Academic journal article Global Governance

The Relationship between the ICC and the UN Security Council

Article excerpt

THE POWER OF THE UNITED NATIONS SECURITY COUNCIL TO REFER COUNTRY situations to the International Criminal Court (ICC) has been hailed, particularly among international human rights activists, as a chance to expand the reach of international criminal justice by offering the opportunity to hold accountable perpetrators of atrocities who might otherwise be exempt from prosecution and punishment. The historic referral of the situation in Darfur in March 2003 was widely welcomed as an important step in the fight against impunity as was the Security Council's later, and more controversial, referral of Libya in February 2011. In principle the expansion of the reach of accountability is something to be welcomed, but it is important to recognize the costs of this expansion as well as the danger that they may outweigh the intended benefits.
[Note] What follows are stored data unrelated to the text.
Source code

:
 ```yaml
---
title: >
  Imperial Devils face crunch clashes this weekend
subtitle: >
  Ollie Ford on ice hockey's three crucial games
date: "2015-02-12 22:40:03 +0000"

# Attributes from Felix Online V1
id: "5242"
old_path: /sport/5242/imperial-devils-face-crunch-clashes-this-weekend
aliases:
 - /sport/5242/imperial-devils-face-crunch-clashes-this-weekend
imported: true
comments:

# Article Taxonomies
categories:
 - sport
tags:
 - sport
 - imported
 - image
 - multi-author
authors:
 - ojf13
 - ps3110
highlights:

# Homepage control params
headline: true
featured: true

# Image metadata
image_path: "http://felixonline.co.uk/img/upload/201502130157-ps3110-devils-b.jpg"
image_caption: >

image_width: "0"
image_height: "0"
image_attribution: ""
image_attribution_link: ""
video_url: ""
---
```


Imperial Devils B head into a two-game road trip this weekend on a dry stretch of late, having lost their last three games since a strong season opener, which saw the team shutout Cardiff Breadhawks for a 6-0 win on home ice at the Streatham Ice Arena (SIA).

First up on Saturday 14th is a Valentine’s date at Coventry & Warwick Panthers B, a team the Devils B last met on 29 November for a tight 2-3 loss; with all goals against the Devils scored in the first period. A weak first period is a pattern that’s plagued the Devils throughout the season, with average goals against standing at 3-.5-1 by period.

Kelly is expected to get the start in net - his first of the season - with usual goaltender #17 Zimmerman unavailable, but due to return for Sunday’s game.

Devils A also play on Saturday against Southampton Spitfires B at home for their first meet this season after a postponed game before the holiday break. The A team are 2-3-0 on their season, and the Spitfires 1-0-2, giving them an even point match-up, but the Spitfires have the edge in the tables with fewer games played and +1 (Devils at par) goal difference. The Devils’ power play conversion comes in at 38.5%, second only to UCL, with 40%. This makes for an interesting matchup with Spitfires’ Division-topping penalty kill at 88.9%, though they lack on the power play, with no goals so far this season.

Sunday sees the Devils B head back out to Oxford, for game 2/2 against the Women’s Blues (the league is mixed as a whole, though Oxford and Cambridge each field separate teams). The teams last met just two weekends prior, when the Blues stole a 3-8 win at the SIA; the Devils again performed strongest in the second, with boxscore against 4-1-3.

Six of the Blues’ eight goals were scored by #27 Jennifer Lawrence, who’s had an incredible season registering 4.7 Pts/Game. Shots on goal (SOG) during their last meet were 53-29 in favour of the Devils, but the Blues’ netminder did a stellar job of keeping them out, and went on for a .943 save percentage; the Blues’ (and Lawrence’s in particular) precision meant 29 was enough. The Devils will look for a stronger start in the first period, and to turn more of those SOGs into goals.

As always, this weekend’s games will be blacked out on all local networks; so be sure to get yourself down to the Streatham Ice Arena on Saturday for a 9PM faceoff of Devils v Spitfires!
When the ICC was established in 1998, it was heralded as a significant step forward for international justice, a permanent court that would aid in the fight against impunity for genocide, crimes against humanity, war crimes, and eventually aggression, and that would expand the reach of international justice beyond the hybrid and ad hoc mechanisms that had been established in the preceding years. To date, 122 states have become parties to the Rome Statute, accepting the ICC's jurisdiction over humanity's worst crimes, albeit in a form that is complementary or secondary to the jurisdiction of national courts. The Rome Statute includes a number of provisions that are particularly celebrated in the human rights community, not least Article 13(b) that grants the Security Council the power to refer country situations to the court, thereby placing even nonsignatory states under the court's jurisdiction in cases where the Council, acting under Chapter VII of the UN Charter, finds a threat to international peace and security. This, in a sense, simply confirms the powers previously exercised by the Council when it created the ad hoc tribunals for the former Yugoslavia and for Rwanda, among others. But referrals to the ICC engage a whole new set of issues.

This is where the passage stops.